/---
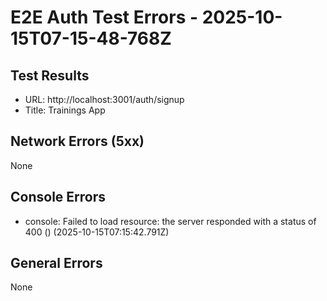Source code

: # E2E Auth Test Errors - 2025-10-15T07-15-48-768Z

## Test Results
- URL: http://localhost:3001/auth/signup
- Title: Trainings App

## Network Errors (5xx)
None

## Console Errors
- console: Failed to load resource: the server responded with a status of 400 () (2025-10-15T07:15:42.791Z)

## General Errors
None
\---
-- WORK ORDER --
Set each line of the records down again exactly as it reads. Omit the pictures.

-- WRITTEN SOLUTION --
Source code

: # E2E Auth Test Errors - 2025-10-15T07-15-48-768Z

## Test Results
- URL: http://localhost:3001/auth/signup
- Title: Trainings App

## Network Errors (5xx)
None

## Console Errors
- console: Failed to load resource: the server responded with a status of 400 () (2025-10-15T07:15:42.791Z)

## General Errors
None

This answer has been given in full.